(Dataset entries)
■ ■ ■ ■ ■
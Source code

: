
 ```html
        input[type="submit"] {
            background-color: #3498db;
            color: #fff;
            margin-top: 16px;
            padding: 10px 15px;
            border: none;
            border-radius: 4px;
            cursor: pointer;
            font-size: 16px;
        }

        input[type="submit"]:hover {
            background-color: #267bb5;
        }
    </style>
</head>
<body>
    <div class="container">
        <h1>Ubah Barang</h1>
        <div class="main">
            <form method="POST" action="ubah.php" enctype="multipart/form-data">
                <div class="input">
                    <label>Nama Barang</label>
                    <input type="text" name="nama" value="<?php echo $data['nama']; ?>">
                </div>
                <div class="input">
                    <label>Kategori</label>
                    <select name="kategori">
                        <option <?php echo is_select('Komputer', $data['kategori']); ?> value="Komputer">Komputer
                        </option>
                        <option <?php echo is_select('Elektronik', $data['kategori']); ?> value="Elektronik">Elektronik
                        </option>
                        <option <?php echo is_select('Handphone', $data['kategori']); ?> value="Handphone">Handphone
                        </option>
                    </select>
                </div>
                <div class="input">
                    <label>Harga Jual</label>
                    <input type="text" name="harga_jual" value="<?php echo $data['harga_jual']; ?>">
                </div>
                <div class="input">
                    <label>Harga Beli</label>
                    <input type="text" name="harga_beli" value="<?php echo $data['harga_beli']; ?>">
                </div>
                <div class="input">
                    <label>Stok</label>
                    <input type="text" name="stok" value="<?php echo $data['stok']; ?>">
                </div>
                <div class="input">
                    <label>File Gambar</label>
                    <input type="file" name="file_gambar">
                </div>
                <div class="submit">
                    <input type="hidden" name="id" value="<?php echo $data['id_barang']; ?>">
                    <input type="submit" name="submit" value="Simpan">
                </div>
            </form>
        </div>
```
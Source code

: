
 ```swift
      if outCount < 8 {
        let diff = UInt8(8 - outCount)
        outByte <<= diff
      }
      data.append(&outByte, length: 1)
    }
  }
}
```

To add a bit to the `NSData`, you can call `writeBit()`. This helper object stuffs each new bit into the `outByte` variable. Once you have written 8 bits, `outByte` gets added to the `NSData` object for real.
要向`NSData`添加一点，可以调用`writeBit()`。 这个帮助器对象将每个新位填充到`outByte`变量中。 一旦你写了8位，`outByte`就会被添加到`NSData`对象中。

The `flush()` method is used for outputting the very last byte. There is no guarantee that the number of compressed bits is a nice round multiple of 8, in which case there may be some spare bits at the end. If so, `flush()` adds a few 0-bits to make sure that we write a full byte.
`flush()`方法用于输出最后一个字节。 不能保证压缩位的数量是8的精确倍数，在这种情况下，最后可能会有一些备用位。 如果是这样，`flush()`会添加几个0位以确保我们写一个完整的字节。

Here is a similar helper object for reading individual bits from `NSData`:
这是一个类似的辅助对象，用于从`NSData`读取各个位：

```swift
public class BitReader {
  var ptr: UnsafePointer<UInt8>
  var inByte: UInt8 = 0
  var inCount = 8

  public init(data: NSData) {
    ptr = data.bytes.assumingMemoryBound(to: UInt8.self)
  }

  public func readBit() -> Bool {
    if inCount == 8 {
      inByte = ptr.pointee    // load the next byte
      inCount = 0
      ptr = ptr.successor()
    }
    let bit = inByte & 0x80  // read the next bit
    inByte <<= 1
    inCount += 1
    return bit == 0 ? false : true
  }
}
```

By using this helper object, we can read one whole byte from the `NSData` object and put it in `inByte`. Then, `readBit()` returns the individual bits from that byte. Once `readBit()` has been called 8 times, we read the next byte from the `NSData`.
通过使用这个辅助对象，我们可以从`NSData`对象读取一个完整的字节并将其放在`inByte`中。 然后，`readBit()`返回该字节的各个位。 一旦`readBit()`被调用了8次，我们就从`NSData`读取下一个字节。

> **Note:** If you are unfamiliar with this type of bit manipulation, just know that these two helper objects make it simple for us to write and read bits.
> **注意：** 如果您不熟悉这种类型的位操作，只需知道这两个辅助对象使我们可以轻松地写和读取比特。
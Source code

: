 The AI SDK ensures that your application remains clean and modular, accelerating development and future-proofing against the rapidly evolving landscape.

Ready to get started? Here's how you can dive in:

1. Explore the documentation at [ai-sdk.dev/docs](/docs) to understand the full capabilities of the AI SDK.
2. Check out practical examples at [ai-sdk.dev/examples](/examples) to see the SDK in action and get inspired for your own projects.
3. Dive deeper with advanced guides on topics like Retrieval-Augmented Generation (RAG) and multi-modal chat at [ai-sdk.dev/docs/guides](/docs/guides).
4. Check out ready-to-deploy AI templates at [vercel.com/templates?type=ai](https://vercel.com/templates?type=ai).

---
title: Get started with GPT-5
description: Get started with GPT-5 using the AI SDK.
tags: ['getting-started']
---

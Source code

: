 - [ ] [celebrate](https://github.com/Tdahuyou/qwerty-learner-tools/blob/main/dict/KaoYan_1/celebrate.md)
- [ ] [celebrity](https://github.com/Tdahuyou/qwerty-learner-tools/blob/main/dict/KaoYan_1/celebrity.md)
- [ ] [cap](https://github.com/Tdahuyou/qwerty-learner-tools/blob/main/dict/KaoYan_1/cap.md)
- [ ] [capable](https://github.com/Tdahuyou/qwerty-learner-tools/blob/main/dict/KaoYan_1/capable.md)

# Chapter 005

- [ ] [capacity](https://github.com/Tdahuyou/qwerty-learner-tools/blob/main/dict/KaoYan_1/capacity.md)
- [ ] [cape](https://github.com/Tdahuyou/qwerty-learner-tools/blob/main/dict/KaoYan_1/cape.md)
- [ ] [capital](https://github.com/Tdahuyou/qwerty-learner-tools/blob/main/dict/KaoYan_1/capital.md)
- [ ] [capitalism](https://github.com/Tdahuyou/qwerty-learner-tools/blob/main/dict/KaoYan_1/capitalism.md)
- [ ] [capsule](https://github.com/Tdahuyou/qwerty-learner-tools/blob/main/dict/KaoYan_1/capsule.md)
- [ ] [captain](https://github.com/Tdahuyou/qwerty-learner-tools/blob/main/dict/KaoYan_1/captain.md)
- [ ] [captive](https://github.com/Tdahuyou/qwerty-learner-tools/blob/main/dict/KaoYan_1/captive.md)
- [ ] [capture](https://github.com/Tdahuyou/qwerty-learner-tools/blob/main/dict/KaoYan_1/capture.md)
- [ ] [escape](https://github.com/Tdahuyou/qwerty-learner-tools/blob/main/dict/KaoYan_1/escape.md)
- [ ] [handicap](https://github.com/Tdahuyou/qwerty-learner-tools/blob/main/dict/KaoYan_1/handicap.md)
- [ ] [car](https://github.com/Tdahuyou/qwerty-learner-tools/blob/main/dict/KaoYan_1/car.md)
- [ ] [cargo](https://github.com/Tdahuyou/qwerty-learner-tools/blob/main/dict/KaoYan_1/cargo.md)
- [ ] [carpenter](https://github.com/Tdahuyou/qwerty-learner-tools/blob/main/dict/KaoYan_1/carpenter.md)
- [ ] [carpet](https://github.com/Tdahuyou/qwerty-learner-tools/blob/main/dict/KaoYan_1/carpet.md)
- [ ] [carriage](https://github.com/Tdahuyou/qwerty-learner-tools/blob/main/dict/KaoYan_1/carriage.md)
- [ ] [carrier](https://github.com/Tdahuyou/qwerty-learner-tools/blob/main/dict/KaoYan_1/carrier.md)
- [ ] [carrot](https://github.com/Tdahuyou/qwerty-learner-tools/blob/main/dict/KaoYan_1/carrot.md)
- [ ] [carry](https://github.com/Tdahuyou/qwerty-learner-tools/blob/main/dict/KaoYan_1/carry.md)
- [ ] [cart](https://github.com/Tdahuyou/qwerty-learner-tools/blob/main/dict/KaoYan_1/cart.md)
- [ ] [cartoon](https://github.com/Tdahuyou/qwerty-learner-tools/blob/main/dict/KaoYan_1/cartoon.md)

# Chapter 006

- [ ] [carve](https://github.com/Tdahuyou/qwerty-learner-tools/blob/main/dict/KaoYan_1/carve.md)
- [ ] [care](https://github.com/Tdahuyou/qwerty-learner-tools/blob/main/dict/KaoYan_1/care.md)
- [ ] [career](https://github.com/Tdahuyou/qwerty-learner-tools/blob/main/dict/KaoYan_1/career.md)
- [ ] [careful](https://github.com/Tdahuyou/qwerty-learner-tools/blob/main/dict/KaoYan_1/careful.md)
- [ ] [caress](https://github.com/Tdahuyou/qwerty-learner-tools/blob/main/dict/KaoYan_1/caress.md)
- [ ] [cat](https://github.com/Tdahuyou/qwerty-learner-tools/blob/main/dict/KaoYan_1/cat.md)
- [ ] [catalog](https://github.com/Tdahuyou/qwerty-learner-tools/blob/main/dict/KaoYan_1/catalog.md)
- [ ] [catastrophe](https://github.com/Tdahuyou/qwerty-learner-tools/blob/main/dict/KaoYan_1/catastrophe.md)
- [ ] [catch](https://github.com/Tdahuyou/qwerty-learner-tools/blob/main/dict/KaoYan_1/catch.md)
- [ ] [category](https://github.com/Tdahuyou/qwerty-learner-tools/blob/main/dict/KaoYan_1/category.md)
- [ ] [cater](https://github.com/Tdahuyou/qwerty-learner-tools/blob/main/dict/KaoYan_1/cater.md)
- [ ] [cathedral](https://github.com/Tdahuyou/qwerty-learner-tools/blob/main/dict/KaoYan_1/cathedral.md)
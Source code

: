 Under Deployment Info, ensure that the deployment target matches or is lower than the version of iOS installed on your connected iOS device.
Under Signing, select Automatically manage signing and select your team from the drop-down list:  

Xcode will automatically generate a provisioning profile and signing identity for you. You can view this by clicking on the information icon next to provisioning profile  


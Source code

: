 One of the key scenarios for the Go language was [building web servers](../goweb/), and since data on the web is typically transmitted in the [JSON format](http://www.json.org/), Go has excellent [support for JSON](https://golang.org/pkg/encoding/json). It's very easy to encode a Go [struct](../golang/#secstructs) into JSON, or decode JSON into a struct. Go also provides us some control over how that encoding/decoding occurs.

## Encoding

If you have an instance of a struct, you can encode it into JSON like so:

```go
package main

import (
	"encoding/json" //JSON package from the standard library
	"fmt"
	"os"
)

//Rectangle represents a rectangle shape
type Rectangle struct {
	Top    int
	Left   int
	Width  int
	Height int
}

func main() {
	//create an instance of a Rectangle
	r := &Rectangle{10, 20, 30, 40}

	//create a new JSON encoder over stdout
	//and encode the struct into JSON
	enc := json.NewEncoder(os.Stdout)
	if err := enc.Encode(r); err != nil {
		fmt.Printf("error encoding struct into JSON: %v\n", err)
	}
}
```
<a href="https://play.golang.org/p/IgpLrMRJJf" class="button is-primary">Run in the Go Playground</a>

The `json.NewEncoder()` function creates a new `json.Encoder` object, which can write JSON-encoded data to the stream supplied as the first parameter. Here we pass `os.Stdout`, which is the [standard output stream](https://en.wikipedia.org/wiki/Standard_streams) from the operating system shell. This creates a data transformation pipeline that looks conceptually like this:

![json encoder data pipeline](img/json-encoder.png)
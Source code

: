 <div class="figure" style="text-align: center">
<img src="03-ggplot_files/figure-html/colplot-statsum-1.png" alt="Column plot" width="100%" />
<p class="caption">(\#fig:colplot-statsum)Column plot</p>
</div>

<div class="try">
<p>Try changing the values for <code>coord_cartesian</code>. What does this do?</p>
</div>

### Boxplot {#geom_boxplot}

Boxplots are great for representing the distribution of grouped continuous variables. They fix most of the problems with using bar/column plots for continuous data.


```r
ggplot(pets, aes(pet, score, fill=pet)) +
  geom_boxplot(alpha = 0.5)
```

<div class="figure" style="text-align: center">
■ ■ ■ ■ ■
» Activity: For the word "helper", find all matching lines in the entries above and copy them out.

» Solution:
To add a bit to the `NSData`, you can call `writeBit()`. This helper object stuffs each new bit into the `outByte` variable. Once you have written 8 bits, `outByte` gets added to the `NSData` object for real.
Here is a similar helper object for reading individual bits from `NSData`:
By using this helper object, we can read one whole byte from the `NSData` object and put it in `inByte`. Then, `readBit()` returns the individual bits from that byte. Once `readBit()` has been called 8 times, we read the next byte from the `NSData`.
> **Note:** If you are unfamiliar with this type of bit manipulation, just know that these two helper objects make it simple for us to write and read bits.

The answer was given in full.